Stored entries
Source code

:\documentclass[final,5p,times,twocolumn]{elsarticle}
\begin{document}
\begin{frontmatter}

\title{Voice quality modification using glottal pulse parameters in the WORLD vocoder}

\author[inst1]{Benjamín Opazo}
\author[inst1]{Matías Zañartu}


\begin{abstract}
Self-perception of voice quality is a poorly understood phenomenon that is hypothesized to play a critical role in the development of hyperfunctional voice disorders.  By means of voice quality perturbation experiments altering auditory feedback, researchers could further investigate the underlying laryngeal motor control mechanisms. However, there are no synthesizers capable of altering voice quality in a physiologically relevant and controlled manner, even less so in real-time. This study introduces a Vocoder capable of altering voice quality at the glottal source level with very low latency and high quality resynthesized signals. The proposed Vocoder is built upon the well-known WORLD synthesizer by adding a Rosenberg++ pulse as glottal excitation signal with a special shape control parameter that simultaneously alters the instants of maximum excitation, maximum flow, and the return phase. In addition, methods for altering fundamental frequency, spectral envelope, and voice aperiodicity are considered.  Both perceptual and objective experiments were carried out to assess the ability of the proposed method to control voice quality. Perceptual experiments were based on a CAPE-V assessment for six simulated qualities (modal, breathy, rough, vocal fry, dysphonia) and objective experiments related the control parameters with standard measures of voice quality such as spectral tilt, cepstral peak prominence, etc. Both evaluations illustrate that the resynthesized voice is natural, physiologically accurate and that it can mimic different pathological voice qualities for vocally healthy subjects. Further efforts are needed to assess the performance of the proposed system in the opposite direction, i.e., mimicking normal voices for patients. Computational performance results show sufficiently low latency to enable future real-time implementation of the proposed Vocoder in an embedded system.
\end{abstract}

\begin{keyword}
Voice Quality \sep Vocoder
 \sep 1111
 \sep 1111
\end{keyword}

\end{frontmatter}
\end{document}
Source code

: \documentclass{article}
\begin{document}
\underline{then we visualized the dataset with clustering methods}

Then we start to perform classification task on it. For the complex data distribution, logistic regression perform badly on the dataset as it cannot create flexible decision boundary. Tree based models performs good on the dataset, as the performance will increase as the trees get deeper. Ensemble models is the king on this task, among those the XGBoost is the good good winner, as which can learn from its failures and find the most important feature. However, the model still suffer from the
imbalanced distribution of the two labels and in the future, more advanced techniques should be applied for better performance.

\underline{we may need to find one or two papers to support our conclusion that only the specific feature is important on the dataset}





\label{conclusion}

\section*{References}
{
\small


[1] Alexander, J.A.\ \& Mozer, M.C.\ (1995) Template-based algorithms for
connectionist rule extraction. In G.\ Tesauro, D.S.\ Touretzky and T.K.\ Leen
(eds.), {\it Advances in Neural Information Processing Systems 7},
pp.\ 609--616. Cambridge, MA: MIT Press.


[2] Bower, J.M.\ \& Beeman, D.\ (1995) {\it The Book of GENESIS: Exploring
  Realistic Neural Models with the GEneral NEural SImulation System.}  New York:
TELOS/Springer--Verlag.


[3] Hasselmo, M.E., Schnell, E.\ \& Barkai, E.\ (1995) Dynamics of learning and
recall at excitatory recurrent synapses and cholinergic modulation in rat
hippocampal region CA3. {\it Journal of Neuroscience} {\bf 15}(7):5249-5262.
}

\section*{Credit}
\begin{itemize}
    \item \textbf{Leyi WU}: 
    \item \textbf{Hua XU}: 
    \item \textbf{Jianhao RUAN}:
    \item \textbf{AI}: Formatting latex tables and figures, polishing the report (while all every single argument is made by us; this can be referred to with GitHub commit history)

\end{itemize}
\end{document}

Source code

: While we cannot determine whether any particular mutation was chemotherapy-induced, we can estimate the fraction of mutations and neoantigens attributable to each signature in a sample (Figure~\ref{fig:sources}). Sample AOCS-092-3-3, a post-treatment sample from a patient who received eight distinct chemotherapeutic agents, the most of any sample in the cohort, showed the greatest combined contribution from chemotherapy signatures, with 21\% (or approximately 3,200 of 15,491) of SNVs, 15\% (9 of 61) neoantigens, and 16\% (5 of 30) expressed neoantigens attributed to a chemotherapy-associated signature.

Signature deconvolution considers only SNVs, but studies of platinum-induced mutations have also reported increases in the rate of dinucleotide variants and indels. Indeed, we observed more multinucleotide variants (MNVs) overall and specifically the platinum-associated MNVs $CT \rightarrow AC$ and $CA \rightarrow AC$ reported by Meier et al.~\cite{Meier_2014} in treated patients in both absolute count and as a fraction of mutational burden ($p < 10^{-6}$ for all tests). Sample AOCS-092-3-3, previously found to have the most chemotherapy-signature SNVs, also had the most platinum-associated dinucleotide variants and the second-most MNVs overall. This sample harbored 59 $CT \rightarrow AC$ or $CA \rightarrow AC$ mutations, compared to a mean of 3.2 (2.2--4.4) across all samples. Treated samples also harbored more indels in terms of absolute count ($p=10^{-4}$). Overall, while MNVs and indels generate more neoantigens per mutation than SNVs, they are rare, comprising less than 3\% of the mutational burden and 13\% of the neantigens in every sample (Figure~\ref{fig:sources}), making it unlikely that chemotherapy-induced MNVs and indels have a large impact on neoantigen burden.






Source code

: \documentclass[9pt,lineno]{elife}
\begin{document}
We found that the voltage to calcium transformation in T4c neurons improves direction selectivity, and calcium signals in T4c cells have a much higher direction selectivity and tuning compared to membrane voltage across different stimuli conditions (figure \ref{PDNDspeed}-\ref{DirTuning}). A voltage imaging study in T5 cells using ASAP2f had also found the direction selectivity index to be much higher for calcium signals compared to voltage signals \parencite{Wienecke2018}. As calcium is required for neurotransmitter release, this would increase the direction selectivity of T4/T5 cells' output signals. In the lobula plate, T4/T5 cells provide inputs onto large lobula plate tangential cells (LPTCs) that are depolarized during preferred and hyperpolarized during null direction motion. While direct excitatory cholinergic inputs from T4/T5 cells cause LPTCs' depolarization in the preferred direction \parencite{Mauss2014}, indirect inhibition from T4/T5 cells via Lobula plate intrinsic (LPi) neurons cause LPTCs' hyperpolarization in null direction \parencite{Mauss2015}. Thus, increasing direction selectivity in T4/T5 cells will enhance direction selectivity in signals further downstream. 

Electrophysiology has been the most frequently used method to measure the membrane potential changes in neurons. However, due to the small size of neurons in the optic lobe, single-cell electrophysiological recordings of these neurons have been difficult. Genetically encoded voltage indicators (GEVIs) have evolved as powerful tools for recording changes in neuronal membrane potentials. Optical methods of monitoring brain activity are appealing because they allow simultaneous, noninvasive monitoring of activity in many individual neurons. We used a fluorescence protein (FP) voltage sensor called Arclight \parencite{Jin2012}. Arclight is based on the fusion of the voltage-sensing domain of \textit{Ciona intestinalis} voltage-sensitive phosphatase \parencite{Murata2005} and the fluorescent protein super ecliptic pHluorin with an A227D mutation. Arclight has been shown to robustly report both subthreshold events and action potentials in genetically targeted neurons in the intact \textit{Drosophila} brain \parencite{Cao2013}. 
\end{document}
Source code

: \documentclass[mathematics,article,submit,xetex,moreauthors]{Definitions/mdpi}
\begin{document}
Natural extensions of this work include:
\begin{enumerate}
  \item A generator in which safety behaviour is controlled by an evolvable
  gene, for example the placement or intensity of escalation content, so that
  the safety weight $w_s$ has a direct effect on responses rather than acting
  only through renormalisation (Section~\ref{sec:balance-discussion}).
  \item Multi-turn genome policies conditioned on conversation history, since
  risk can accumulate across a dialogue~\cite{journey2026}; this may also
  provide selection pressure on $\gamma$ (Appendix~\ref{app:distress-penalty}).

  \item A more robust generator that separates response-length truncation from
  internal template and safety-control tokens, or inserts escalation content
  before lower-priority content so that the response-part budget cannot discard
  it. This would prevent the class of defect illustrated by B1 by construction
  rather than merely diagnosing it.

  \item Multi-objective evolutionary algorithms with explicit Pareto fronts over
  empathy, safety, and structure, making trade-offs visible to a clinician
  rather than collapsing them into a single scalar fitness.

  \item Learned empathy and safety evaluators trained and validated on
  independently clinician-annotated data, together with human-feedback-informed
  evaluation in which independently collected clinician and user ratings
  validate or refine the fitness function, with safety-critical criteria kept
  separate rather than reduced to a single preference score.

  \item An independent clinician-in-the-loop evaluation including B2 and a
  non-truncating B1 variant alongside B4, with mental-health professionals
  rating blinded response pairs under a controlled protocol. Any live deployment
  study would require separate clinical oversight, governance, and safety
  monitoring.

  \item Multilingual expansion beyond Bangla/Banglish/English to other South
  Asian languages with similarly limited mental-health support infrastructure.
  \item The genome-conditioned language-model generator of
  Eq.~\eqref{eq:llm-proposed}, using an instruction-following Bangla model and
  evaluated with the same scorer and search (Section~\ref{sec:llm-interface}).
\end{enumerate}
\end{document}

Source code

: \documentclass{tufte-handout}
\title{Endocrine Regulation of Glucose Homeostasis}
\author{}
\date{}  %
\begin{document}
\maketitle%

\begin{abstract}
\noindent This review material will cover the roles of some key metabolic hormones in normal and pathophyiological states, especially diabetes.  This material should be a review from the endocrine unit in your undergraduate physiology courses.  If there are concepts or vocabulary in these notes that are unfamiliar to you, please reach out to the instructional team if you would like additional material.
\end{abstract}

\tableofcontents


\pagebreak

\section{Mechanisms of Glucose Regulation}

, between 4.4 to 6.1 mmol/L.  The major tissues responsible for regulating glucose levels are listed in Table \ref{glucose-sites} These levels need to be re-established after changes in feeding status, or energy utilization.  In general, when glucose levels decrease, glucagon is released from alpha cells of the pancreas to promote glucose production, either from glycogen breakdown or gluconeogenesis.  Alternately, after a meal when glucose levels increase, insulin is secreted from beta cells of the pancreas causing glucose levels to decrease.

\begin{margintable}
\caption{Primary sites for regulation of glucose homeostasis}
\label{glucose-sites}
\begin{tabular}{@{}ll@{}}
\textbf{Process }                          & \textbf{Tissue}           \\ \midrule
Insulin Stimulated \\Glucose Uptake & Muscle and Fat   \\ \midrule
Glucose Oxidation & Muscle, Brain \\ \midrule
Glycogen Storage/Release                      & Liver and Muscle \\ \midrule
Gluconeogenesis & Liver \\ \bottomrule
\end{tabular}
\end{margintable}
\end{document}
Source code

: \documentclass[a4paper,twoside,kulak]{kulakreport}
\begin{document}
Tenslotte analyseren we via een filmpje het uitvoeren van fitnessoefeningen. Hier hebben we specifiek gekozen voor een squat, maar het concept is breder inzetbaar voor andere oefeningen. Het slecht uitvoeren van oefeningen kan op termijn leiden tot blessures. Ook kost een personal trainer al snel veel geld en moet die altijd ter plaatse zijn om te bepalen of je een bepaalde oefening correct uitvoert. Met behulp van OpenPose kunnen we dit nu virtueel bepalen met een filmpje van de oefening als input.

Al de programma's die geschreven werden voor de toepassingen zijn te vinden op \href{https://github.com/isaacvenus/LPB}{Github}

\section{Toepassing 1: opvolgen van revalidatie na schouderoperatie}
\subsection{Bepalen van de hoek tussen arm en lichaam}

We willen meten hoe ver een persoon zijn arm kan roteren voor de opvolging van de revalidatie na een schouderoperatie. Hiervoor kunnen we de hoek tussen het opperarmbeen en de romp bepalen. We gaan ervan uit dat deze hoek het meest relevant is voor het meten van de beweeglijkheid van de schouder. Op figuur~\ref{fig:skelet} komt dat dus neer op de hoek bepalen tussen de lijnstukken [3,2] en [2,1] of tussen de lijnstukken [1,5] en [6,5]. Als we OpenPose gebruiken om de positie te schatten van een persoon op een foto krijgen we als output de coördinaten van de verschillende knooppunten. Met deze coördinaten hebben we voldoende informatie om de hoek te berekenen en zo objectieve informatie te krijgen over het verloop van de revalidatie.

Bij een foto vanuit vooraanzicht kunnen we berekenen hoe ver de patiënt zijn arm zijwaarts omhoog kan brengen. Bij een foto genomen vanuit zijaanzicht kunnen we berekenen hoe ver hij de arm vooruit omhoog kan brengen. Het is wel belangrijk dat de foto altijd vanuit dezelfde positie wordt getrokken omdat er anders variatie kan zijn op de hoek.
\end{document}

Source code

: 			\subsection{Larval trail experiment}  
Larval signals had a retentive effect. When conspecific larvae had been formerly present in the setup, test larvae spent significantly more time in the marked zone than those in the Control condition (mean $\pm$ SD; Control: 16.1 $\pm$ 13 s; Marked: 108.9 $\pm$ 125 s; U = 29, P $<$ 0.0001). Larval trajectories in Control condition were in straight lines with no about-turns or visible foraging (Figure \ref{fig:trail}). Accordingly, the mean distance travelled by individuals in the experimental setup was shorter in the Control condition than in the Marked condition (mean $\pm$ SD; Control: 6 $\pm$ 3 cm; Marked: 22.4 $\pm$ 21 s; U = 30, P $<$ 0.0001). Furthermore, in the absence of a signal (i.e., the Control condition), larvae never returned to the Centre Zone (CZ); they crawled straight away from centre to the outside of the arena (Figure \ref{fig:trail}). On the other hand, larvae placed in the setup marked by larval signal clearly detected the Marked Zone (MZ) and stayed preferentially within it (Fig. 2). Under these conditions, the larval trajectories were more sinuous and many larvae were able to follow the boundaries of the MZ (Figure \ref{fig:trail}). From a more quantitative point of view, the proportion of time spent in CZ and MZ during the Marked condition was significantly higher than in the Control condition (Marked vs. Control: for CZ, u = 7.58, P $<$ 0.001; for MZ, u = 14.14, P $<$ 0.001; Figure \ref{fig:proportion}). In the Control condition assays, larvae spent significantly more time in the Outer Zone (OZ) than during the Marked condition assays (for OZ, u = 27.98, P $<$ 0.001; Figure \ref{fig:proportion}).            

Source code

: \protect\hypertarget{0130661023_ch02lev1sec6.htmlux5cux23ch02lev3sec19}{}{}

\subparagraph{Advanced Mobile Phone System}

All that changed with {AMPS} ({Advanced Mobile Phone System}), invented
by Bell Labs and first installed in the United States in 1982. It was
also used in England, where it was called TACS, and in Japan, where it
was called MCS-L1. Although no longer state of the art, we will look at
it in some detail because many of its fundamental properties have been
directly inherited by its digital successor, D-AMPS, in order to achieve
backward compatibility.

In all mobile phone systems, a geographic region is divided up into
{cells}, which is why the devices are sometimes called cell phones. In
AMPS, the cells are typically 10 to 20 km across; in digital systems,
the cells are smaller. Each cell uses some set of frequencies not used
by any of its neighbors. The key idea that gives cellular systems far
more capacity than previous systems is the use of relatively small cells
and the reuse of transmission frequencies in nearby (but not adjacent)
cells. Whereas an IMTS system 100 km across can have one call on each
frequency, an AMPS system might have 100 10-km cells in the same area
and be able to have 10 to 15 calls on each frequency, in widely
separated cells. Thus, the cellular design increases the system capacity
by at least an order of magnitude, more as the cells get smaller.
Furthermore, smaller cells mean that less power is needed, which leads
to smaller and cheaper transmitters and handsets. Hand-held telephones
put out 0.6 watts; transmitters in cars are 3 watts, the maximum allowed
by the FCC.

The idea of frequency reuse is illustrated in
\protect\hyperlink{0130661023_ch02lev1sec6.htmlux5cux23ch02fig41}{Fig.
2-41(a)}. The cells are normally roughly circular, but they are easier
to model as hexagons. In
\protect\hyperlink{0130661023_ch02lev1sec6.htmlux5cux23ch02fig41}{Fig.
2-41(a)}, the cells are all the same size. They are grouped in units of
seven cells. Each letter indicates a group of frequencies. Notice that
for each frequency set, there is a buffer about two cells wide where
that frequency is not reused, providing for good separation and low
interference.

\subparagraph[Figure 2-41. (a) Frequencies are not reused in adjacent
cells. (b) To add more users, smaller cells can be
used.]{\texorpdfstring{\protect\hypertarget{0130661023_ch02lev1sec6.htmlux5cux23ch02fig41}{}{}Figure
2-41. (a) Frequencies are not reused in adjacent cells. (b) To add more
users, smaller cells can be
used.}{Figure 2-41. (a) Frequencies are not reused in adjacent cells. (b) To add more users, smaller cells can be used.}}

**TRY IT**
Find every line above where the word "frontmatter" occurs, and copy that line.

**RESULT OF THE EXERCISE**
\begin{frontmatter}
\end{frontmatter}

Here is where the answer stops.